Prometheus Deep Dive - Street-Level Ops¶
Real-world workflows for operating Prometheus, debugging missing metrics, and writing production PromQL.
Debugging Missing Metrics¶
A dashboard panel shows "No Data." Work through this systematically:
# 1. Is the target being scraped at all?
curl -s http://prometheus:9090/api/v1/targets | jq '.data.activeTargets[] | select(.labels.job=="api-server") | {instance: .labels.instance, health: .health, lastError: .lastError}'
# Output when healthy:
# { "instance": "10.0.1.5:8080", "health": "up", "lastError": "" }
# Output when broken:
# { "instance": "10.0.1.5:8080", "health": "down", "lastError": "Get http://10.0.1.5:8080/metrics: dial tcp 10.0.1.5:8080: connect: connection refused" }
# 2. Can you reach the metrics endpoint directly?

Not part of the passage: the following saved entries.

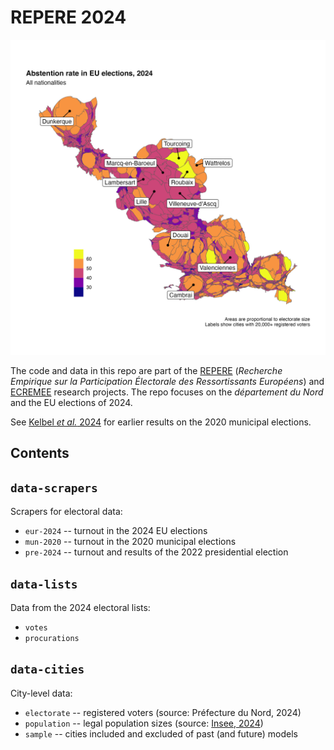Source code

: # REPERE 2024

![](plot-cartograms/cartogram-pct_abs-eur24.jpg)

The code and data in this repo are part of the [REPERE][repere] (_Recherche Empirique sur la Participation Électorale des Ressortissants Européens_) and [ECREMEE][ecremee] research projects. The repo focuses on the _département du Nord_ and the EU elections of 2024.

[repere]: https://sms.univ-tlse2.fr/accueil-sms/la-recherche/operations-structurantes/repere-recherche-empirique-sur-la-participation-electorale-des-ressortissants-europeens
[ecremee]: https://anr.fr/Project-ANR-22-CE41-0006

See [Kelbel _et al._ 2024][pag24] for earlier results on the 2020 municipal elections.

[pag24]: https://doi.org/10.17645/pag.7507

## Contents

## `data-scrapers`

Scrapers for electoral data:

- `eur-2024` -- turnout in the 2024 EU elections
- `mun-2020` -- turnout in the 2020 municipal elections
- `pre-2024` -- turnout and results of the 2022 presidential election

## `data-lists`

Data from the 2024 electoral lists:

- `votes`
- `procurations`

## `data-cities`

City-level data:

- `electorate` -- registered voters 
  (source: Préfecture du Nord, 2024)
- `population` -- legal population sizes 
  (source: [Insee, 2024][legal-pop])
- `sample` -- cities included and excluded of past (and future) models

[legal-pop]: https://www.insee.fr/fr/statistiques/7739582
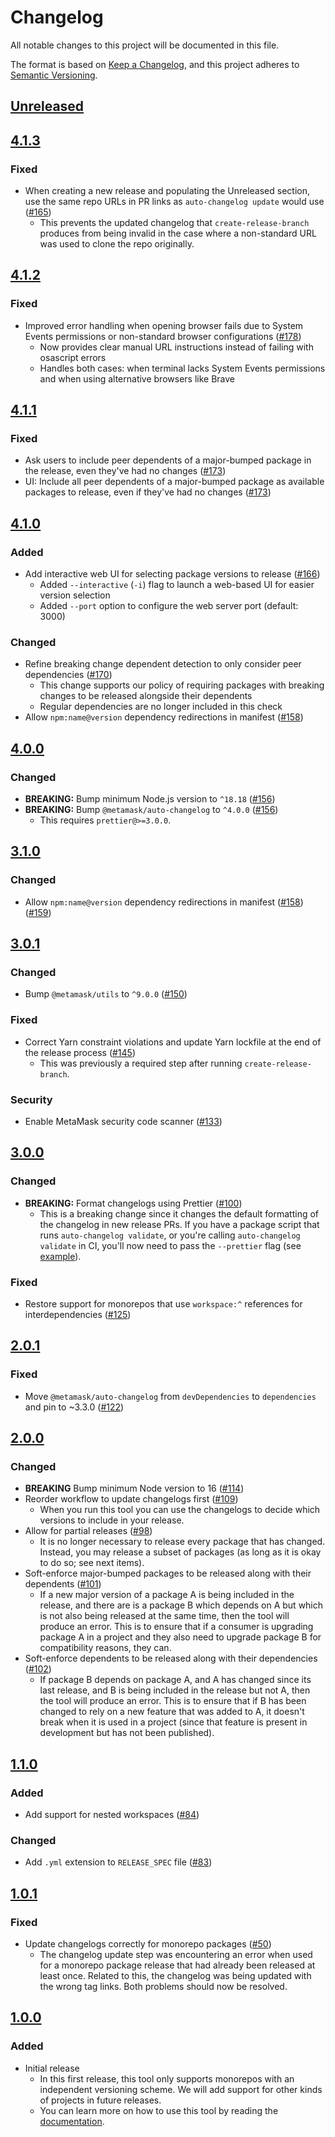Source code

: # Changelog

All notable changes to this project will be documented in this file.

The format is based on [Keep a Changelog](https://keepachangelog.com/en/1.0.0/),
and this project adheres to [Semantic Versioning](https://semver.org/spec/v2.0.0.html).

## [Unreleased]

## [4.1.3]

### Fixed

- When creating a new release and populating the Unreleased section, use the same repo URLs in PR links as `auto-changelog update` would use ([#165](https://github.com/MetaMask/create-release-branch/pull/165))
  - This prevents the updated changelog that `create-release-branch` produces from being invalid in the case where a non-standard URL was used to clone the repo originally.

## [4.1.2]

### Fixed

- Improved error handling when opening browser fails due to System Events permissions or non-standard browser configurations ([#178](https://github.com/MetaMask/create-release-branch/pull/178))
  - Now provides clear manual URL instructions instead of failing with osascript errors
  - Handles both cases: when terminal lacks System Events permissions and when using alternative browsers like Brave

## [4.1.1]

### Fixed

- Ask users to include peer dependents of a major-bumped package in the release, even they've had no changes ([#173](https://github.com/MetaMask/create-release-branch/pull/173))
- UI: Include all peer dependents of a major-bumped package as available packages to release, even if they've had no changes ([#173](https://github.com/MetaMask/create-release-branch/pull/173))

## [4.1.0]

### Added

- Add interactive web UI for selecting package versions to release ([#166](https://github.com/MetaMask/create-release-branch/pull/166))
  - Added `--interactive` (`-i`) flag to launch a web-based UI for easier version selection
  - Added `--port` option to configure the web server port (default: 3000)

### Changed

- Refine breaking change dependent detection to only consider peer dependencies ([#170](https://github.com/MetaMask/create-release-branch/pull/170))
  - This change supports our policy of requiring packages with breaking changes to be released alongside their dependents
  - Regular dependencies are no longer included in this check
- Allow `npm:name@version` dependency redirections in manifest ([#158](https://github.com/MetaMask/create-release-branch/pull/158))

## [4.0.0]

### Changed

- **BREAKING:** Bump minimum Node.js version to `^18.18` ([#156](https://github.com/MetaMask/create-release-branch/pull/156))
- **BREAKING:** Bump `@metamask/auto-changelog` to `^4.0.0` ([#156](https://github.com/MetaMask/create-release-branch/pull/156))
  - This requires `prettier@>=3.0.0`.

## [3.1.0]

### Changed

- Allow `npm:name@version` dependency redirections in manifest ([#158](https://github.com/MetaMask/create-release-branch/pull/158)) ([#159](https://github.com/MetaMask/create-release-branch/pull/159))

## [3.0.1]

### Changed

- Bump `@metamask/utils` to `^9.0.0` ([#150](https://github.com/MetaMask/create-release-branch/pull/150))

### Fixed

- Correct Yarn constraint violations and update Yarn lockfile at the end of the release process ([#145](https://github.com/MetaMask/create-release-branch/pull/145))
  - This was previously a required step after running `create-release-branch`.

### Security

- Enable MetaMask security code scanner ([#133](https://github.com/MetaMask/create-release-branch/pull/133))

## [3.0.0]

### Changed

- **BREAKING:** Format changelogs using Prettier ([#100](https://github.com/MetaMask/create-release-branch/pull/100))
  - This is a breaking change since it changes the default formatting of the changelog in new release PRs. If you have a package script that runs `auto-changelog validate`, or you're calling `auto-changelog validate` in CI, you'll now need to pass the `--prettier` flag (see [example](https://github.com/MetaMask/metamask-module-template/pull/219)).

### Fixed

- Restore support for monorepos that use `workspace:^` references for interdependencies ([#125](https://github.com/MetaMask/create-release-branch/pull/125))

## [2.0.1]

### Fixed

- Move `@metamask/auto-changelog` from `devDependencies` to `dependencies` and pin to ~3.3.0 ([#122](https://github.com/MetaMask/create-release-branch/pull/122))

## [2.0.0]

### Changed

- **BREAKING** Bump minimum Node version to 16 ([#114](https://github.com/MetaMask/create-release-branch/pull/114))
- Reorder workflow to update changelogs first ([#109](https://github.com/MetaMask/create-release-branch/pull/109))
  - When you run this tool you can use the changelogs to decide which versions to include in your release.
- Allow for partial releases ([#98](https://github.com/MetaMask/create-release-branch/pull/98))
  - It is no longer necessary to release every package that has changed. Instead, you may release a subset of packages (as long as it is okay to do so; see next items).
- Soft-enforce major-bumped packages to be released along with their dependents ([#101](https://github.com/MetaMask/create-release-branch/pull/101))
  - If a new major version of a package A is being included in the release, and there are is a package B which depends on A but which is not also being released at the same time, then the tool will produce an error. This is to ensure that if a consumer is upgrading package A in a project and they also need to upgrade package B for compatibility reasons, they can.
- Soft-enforce dependents to be released along with their dependencies ([#102](https://github.com/MetaMask/create-release-branch/pull/102))
  - If package B depends on package A, and A has changed since its last release, and B is being included in the release but not A, then the tool will produce an error. This is to ensure that if B has been changed to rely on a new feature that was added to A, it doesn't break when it is used in a project (since that feature is present in development but has not been published).

## [1.1.0]

### Added

- Add support for nested workspaces ([#84](https://github.com/MetaMask/create-release-branch/pull/84))

### Changed

- Add `.yml` extension to `RELEASE_SPEC` file ([#83](https://github.com/MetaMask/create-release-branch/pull/83))

## [1.0.1]

### Fixed

- Update changelogs correctly for monorepo packages ([#50](https://github.com/MetaMask/create-release-branch/pull/50))
  - The changelog update step was encountering an error when used for a monorepo package release that had already been released at least once. Related to this, the changelog was being updated with the wrong tag links. Both problems should now be resolved.

## [1.0.0]

### Added

- Initial release
  - In this first release, this tool only supports monorepos with an independent versioning scheme. We will add support for other kinds of projects in future releases.
  - You can learn more on how to use this tool by reading the [documentation](docs/).

[Unreleased]: https://github.com/MetaMask/create-release-branch/compare/v4.1.3...HEAD
[4.1.3]: https://github.com/MetaMask/create-release-branch/compare/v4.1.2...v4.1.3
[4.1.2]: https://github.com/MetaMask/create-release-branch/compare/v4.1.1...v4.1.2
[4.1.1]: https://github.com/MetaMask/create-release-branch/compare/v4.1.0...v4.1.1
[4.1.0]: https://github.com/MetaMask/create-release-branch/compare/v4.0.0...v4.1.0
[4.0.0]: https://github.com/MetaMask/create-release-branch/compare/v3.1.0...v4.0.0
[3.1.0]: https://github.com/MetaMask/create-release-branch/compare/v3.0.1...v3.1.0
[3.0.1]: https://github.com/MetaMask/create-release-branch/compare/v3.0.0...v3.0.1
[3.0.0]: https://github.com/MetaMask/create-release-branch/compare/v2.0.1...v3.0.0
[2.0.1]: https://github.com/MetaMask/create-release-branch/compare/v2.0.0...v2.0.1
[2.0.0]: https://github.com/MetaMask/create-release-branch/compare/v1.1.0...v2.0.0
[1.1.0]: https://github.com/MetaMask/create-release-branch/compare/v1.0.1...v1.1.0
[1.0.1]: https://github.com/MetaMask/create-release-branch/compare/v1.0.0...v1.0.1
[1.0.0]: https://github.com/MetaMask/create-release-branch/releases/tag/v1.0.0
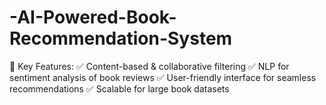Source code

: # -AI-Powered-Book-Recommendation-System
🔹 Key Features: ✅ Content-based &amp; collaborative filtering ✅ NLP for sentiment analysis of book reviews ✅ User-friendly interface for seamless recommendations ✅ Scalable for large book datasets
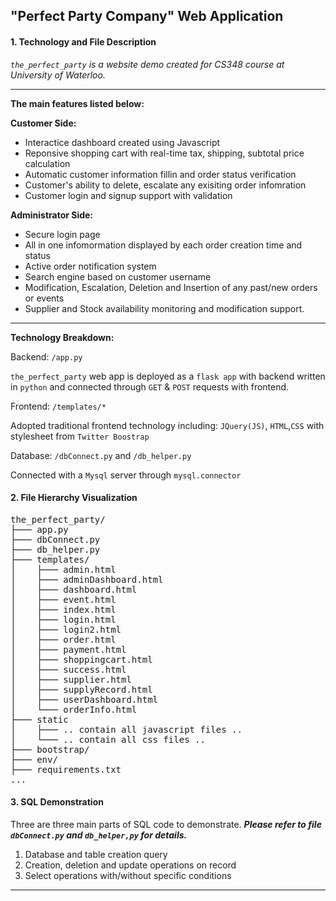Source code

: ## "Perfect Party Company" Web Application


#### 1. Technology and File Description

_`the_perfect_party` is a website demo created for CS348 course at University of Waterloo._

---

**The main features listed below:**

**Customer Side:**

* Interactice dashboard created using Javascript
* Reponsive shopping cart with real-time tax, shipping, subtotal price calculation
* Automatic customer information fillin and order status verification
* Customer's ability to delete, escalate any exisiting order infomration
* Customer login and signup support with validation

**Administrator Side:**

* Secure login page
* All in one infomormation displayed by each order creation time and status
* Active order notification system
* Search engine based on customer username
* Modification, Escalation, Deletion and Insertion of any past/new orders or events
* Supplier and Stock availability monitoring and modification support.

---

**Technology Breakdown:**

Backend: `/app.py`

`the_perfect_party` web app is deployed as a `flask app` with backend written in `python` and connected through `GET` & `POST` requests with frontend.

Frontend: `/templates/*`

Adopted traditional frontend technology including: `JQuery(JS)`, `HTML`,`CSS` with stylesheet from `Twitter Boostrap`

Database: `/dbConnect.py` and `/db_helper.py`

Connected with a `Mysql` server through `mysql.connector`

#### 2. File Hierarchy Visualization
<pre>
the_perfect_party/
├─── app.py                     
├─── dbConnect.py		   
├─── db_helper.py				    
├─── templates/
│    ├─── admin.html
│    ├─── adminDashboard.html
│    ├─── dashboard.html
│    ├─── event.html
│    ├─── index.html
│    ├─── login.html
│    ├─── login2.html
│    ├─── order.html
│    ├─── payment.html
│    ├─── shoppingcart.html
│    ├─── success.html
│    ├─── supplier.html
│    ├─── supplyRecord.html
│    ├─── userDashboard.html
│    └─── orderInfo.html
├─── static
│    ├─── .. contain all javascript files ..
│    └─── .. contain all css files ..
├─── bootstrap/
├─── env/
├─── requirements.txt
...
</pre>


#### 3. SQL Demonstration

Three are three main parts of SQL code to demonstrate. **_Please refer to file `dbConnect.py` and `db_helper,py` for details._**

1. Database and table creation query
2. Creation, deletion and update operations on record
3. Select operations with/without specific conditions

---



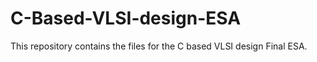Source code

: # C-Based-VLSI-design-ESA
This repository contains the files for the C based VLSI design Final ESA.

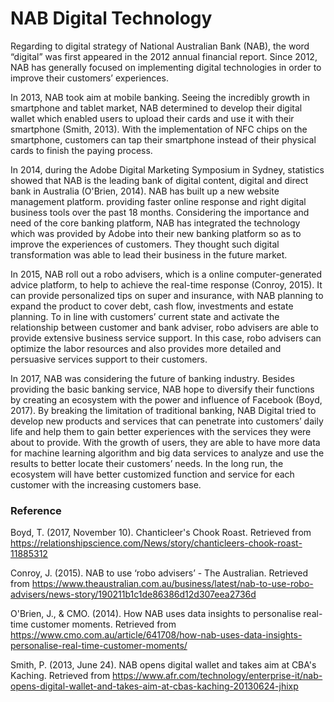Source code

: # NAB Digital Technology

Regarding to digital strategy of National Australian Bank (NAB), the word “digital” was first appeared in the 2012 annual financial report. Since 2012, NAB has generally focused on implementing digital technologies in order to improve their customers’ experiences. 

In 2013, NAB took aim at mobile banking. Seeing the incredibly growth in smartphone and tablet market, NAB determined to develop their digital wallet which enabled users to upload their cards and use it with their smartphone (Smith, 2013). With the implementation of NFC chips on the smartphone, customers can tap their smartphone instead of their physical cards to finish the paying process.    

In 2014, during the Adobe Digital Marketing Symposium in Sydney, statistics showed that NAB is the leading bank of digital content, digital and direct bank in Australia (O'Brien, 2014). NAB has built up a new website management platform. providing faster online response and right digital business tools over the past 18 months. Considering the importance and need of the core banking platform, NAB has integrated the technology which was provided by Adobe into their new banking platform so as to improve the experiences of customers. They thought such digital transformation was able to lead their business in the future market. 

In 2015, NAB roll out a robo advisers, which is a online computer-generated advice platform, to help to achieve the real-time response (Conroy, 2015). It can provide personalized tips on super and insurance, with NAB planning to expand the product to cover debt, cash flow, investments and estate planning. To in line with customers’ current state and activate the relationship between customer and bank adviser, robo advisers are able to provide extensive business service support. In this case, robo advisers can optimize the labor resources and also provides more detailed and persuasive services support to their customers. 

In 2017, NAB was considering the future of banking industry. Besides providing the basic banking service, NAB hope to diversify their functions by creating an ecosystem with the power and influence of Facebook (Boyd, 2017). By breaking the limitation of traditional banking, NAB Digital tried to develop new products and services that can penetrate into customers’ daily life and help them to gain better experiences with the services they were about to provide. With the growth of users, they are able to have more data for machine learning algorithm and big data services to analyze and use the results to better locate their customers’ needs. In the long run, the ecosystem will have better customized function and service for each customer with the increasing customers base.  

### Reference

Boyd, T. (2017, November 10). Chanticleer's Chook Roast. Retrieved from https://relationshipscience.com/News/story/chanticleers-chook-roast-11885312

Conroy, J. (2015). NAB to use ‘robo advisers’ - The Australian. Retrieved from https://www.theaustralian.com.au/business/latest/nab-to-use-robo-advisers/news-story/190211b1c1de86386d12d307eea2736d

O'Brien, J., & CMO. (2014). How NAB uses data insights to personalise real-time customer moments. Retrieved from https://www.cmo.com.au/article/641708/how-nab-uses-data-insights-personalise-real-time-customer-moments/

Smith, P. (2013, June 24). NAB opens digital wallet and takes aim at CBA's Kaching. Retrieved from https://www.afr.com/technology/enterprise-it/nab-opens-digital-wallet-and-takes-aim-at-cbas-kaching-20130624-jhixp

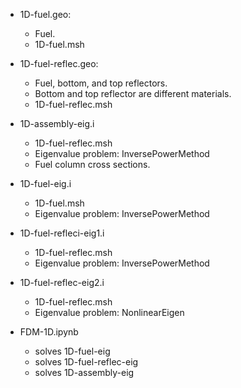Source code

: * 1D-fuel.geo:
	- Fuel. 
	* 1D-fuel.msh

* 1D-fuel-reflec.geo: 
	- Fuel, bottom, and top reflectors. 
	- Bottom and top reflector are different materials.
	* 1D-fuel-reflec.msh


* 1D-assembly-eig.i
	- 1D-fuel-reflec.msh
	- Eigenvalue problem: InversePowerMethod
	- Fuel column cross sections.

* 1D-fuel-eig.i
	- 1D-fuel.msh
	- Eigenvalue problem: InversePowerMethod

* 1D-fuel-refleci-eig1.i
	- 1D-fuel-reflec.msh
	- Eigenvalue problem: InversePowerMethod

* 1D-fuel-reflec-eig2.i
	- 1D-fuel-reflec.msh
	- Eigenvalue problem: NonlinearEigen


* FDM-1D.ipynb
	* solves 1D-fuel-eig
	* solves 1D-fuel-reflec-eig
	* solves 1D-assembly-eig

curl -s http://10.0.1.5:8080/metrics | head -20
# 3. Is the metric being scraped but relabeled away?
# Check relabel_configs and metric_relabel_configs in the scrape config
# A common mistake: a metric_relabel_configs drop rule is too broad
curl -s http://prometheus:9090/api/v1/targets/metadata?metric=http_requests_total
# 4. Is the metric present but the label selector in the query is wrong?
# Query without any label filters to see if the metric exists at all
curl -s 'http://prometheus:9090/api/v1/query?query=http_requests_total' | jq '.data.result | length'
# 5. Is the metric present but the time range is wrong?
# Staleness: Prometheus marks a series stale 5 minutes after the last scrape
# Check the last sample timestamp
curl -s 'http://prometheus:9090/api/v1/query?query=http_requests_total' | jq '.data.result[0].value'
# value[0] is the Unix timestamp, value[1] is the value
PromQL for SLOs and SLIs¶
Error Rate SLI (Request Success Rate)¶
# 5xx error ratio over the last 30 minutes
1 - (
sum(rate(http_requests_total{status=~"5.."}[30m]))
/
sum(rate(http_requests_total[30m]))
)
# Multi-window alert: fire only when both short AND long windows breach
# Short window catches acute incidents; long window prevents flapping
# Alert: SLO is 99.9% (error budget = 0.1%)
groups:
- name: slo-alerts
rules:
- alert: HighErrorRate_MultiWindow
expr: |
(
sum(rate(http_requests_total{status=~"5.."}[5m]))
/ sum(rate(http_requests_total[5m]))
> 0.01
)
and
(
sum(rate(http_requests_total{status=~"5.."}[1h]))
/ sum(rate(http_requests_total[1h]))
> 0.005
)
for: 2m
labels:
severity: critical
Latency SLI (p99 < 500ms)¶
# What fraction of requests complete under 500ms?
sum(rate(http_request_duration_seconds_bucket{le="0.5"}[5m]))
/
sum(rate(http_request_duration_seconds_count[5m]))
# Alert when <99% of requests are under 500ms
- alert: LatencySLOBreach
expr: |
sum(rate(http_request_duration_seconds_bucket{le="0.5"}[10m]))
/
sum(rate(http_request_duration_seconds_count[10m]))
< 0.99
for: 5m
Availability SLI (Synthetic/Blackbox)¶
# Blackbox exporter probe success rate
avg_over_time(probe_success{job="blackbox-http"}[1h])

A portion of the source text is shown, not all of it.